What is the type of the empty list in ML?

I was wondering what exactly the type of the empty list is in SML (I'm using PolyML)? When I type [] into the interpreter, I get out:

val it = []: 'a list

which is what I would expect. But then, if I were to type in say:

fun f a = if a = 0 then [] else [[]];

then I get:

val f = fn: int -> 'a list list

which would seem to imply that [] has the type 'a list list also. How exactly does this work?

Solution

In ML terminology, a value has a type scheme, not a type. A type scheme is a collection of types. It's a type with wildcards, and the wildcards can be replaced by any type. Replacing the wildcards by types is called instantiating the type scheme.

In 'a list, 'a is a type variable, i.e. a wildcard. The empty list [] can be used at any type that is an instance of the type scheme 'a list.

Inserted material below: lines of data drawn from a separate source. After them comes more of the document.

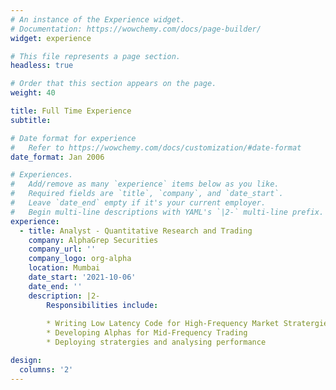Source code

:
 ```yaml
---
# An instance of the Experience widget.
# Documentation: https://wowchemy.com/docs/page-builder/
widget: experience

# This file represents a page section.
headless: true

# Order that this section appears on the page.
weight: 40

title: Full Time Experience
subtitle:

# Date format for experience
#   Refer to https://wowchemy.com/docs/customization/#date-format
date_format: Jan 2006

# Experiences.
#   Add/remove as many `experience` items below as you like.
#   Required fields are `title`, `company`, and `date_start`.
#   Leave `date_end` empty if it's your current employer.
#   Begin multi-line descriptions with YAML's `|2-` multi-line prefix.
experience:
  - title: Analyst - Quantitative Research and Trading
    company: AlphaGrep Securities
    company_url: ''
    company_logo: org-alpha
    location: Mumbai
    date_start: '2021-10-06'
    date_end: ''
    description: |2-
        Responsibilities include:
        
        * Writing Low Latency Code for High-Frequency Market Stratergies
        * Developing Alphas for Mid-Frequency Trading
        * Deploying stratergies and analysing performance

design:
  columns: '2'
---
```

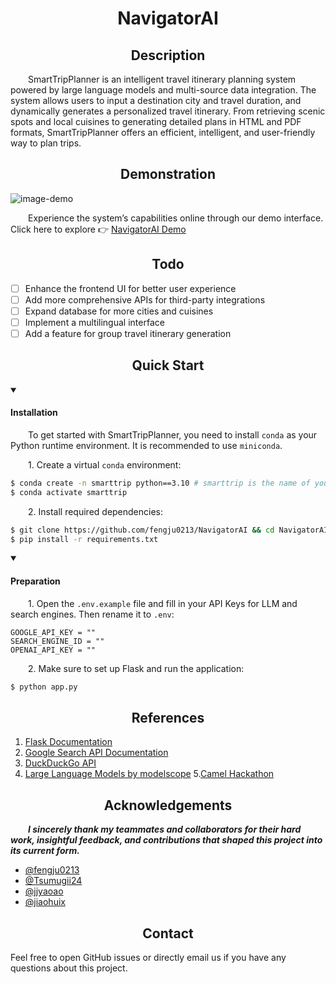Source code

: 
<div align="center"><h1>NavigatorAI</h1></div>

</div>

<div align="center"><h2>Description</h2></div>

&emsp;&emsp;SmartTripPlanner is an intelligent travel itinerary planning system powered by large language models and multi-source data integration. The system allows users to input a destination city and travel duration, and dynamically generates a personalized travel itinerary. From retrieving scenic spots and local cuisines to generating detailed plans in HTML and PDF formats, SmartTripPlanner offers an efficient, intelligent, and user-friendly way to plan trips.

</div>

<div align="center"><h2>Demonstration</h2></div>

![image-demo](https://your-image-link.png)

&emsp;&emsp;Experience the system’s capabilities online through our demo interface. Click here to explore 👉 [NavigatorAI Demo](#)

</div>

<div align="center"><h2>Todo</h2></div>

- [ ] Enhance the frontend UI for better user experience
- [ ] Add more comprehensive APIs for third-party integrations
- [ ] Expand database for more cities and cuisines
- [ ] Implement a multilingual interface
- [ ] Add a feature for group travel itinerary generation

</div>

<div align="center"><h2>Quick Start</h2></div>

<details open>
    <summary><h4>Installation</h4></summary>


&emsp;&emsp;To get started with SmartTripPlanner, you need to install `conda` as your Python runtime environment. It is recommended to use `miniconda`.

&emsp;&emsp;1. Create a virtual `conda` environment:

```bash
$ conda create -n smarttrip python==3.10 # smarttrip is the name of your environment
$ conda activate smarttrip
```

&emsp;&emsp;2. Install required dependencies:

```bash
$ git clone https://github.com/fengju0213/NavigatorAI && cd NavigatorAI 
$ pip install -r requirements.txt
```

</details>

<details open>
    <summary><h4>Preparation</h4></summary>


&emsp;&emsp;1. Open the `.env.example` file and fill in your API Keys for LLM and search engines. Then rename it to `.env`:

```
GOOGLE_API_KEY = ""
SEARCH_ENGINE_ID = ""
OPENAI_API_KEY = ""
```

&emsp;&emsp;2. Make sure to set up Flask and run the application:

```bash
$ python app.py
```

</details>

</div>

<div align="center"><h2>References</h2></div>

1. [Flask Documentation](https://flask.palletsprojects.com/)
2. [Google Search API Documentation](https://developers.google.com/custom-search)
3. [DuckDuckGo API](https://duckduckgo.com/params)
4. [Large Language Models by modelscope](https://modelscope.cn/)
5.[Camel Hackathon](https://camel-ai-24h-hackathon.devpost.com/)
</div>

<div align="center"><h2>Acknowledgements</h2></div>

&emsp;&emsp;***I sincerely thank my teammates and collaborators for their hard work, insightful feedback, and contributions that shaped this project into its current form.***

- [@fengju0213](https://github.com/fengju0213)
- [@Tsumugii24](https://github.com/Tsumugii24)
- [@jjyaoao](https://github.com/jjyaoao)
- [@jiaohuix](https://github.com/jiaohuix)

</div>

<div align="center"><h2>Contact</h2></div>

Feel free to open GitHub issues or directly email us if you have any questions about this project.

That is, for any type T, the empty list has the type T list. For example, the empty list has the type int list and the type bool list and the type (int * int * int) list and the type int list list and so on. All of these types are instances of the type scheme 'a list.

When a variable occurs multiple times, it must be replaced consistently. For example fn x => x (the identity function) has the type scheme 'a -> 'a; it has the type int -> int and the type bool -> bool but not the type int -> bool. A value with the type scheme 'a -> 'b would have the type int -> bool as well.

A value can have multiple types — this is a common phenomenon in programming languages. It is a property of the core ML language that the set of types of a well-typed value is exactly the set of instances of a type scheme. This property is called principality: the type system of ML is principal. Concrete implementations of ML tend to have exceptions to principality; for example SML has an exception due to the overloading of operators (fn x => x + x has the two types int -> int and float -> float, and the overloading resolution rules cause the compiler to decide on int -> int if the context does not impose float).

A value whose principal type scheme contains at least one variable is said to be polymorphic. A value whose principal type scheme does not contain variables is said to be monomorphic.

A wildcard can be replaced by a type scheme. This yields another type scheme which is a subset of the original collection, i.e. the type scheme is a smaller type scheme (a refinement) of the original. For example the value [[]] has the type scheme 'a list list: it has the type T list list for any type T. [[]] has the type int list list and the type bool list list and the type (int * int * int) list list etc.

In literature about ML, “type” is often used interchangeably with “type scheme”, so it's usual to say that “the empty list has the type 'a list”. In literature about type systems, “type” often means what ML terminology calls “type scheme”, and other terms such as “ground type” are used for a type without variables.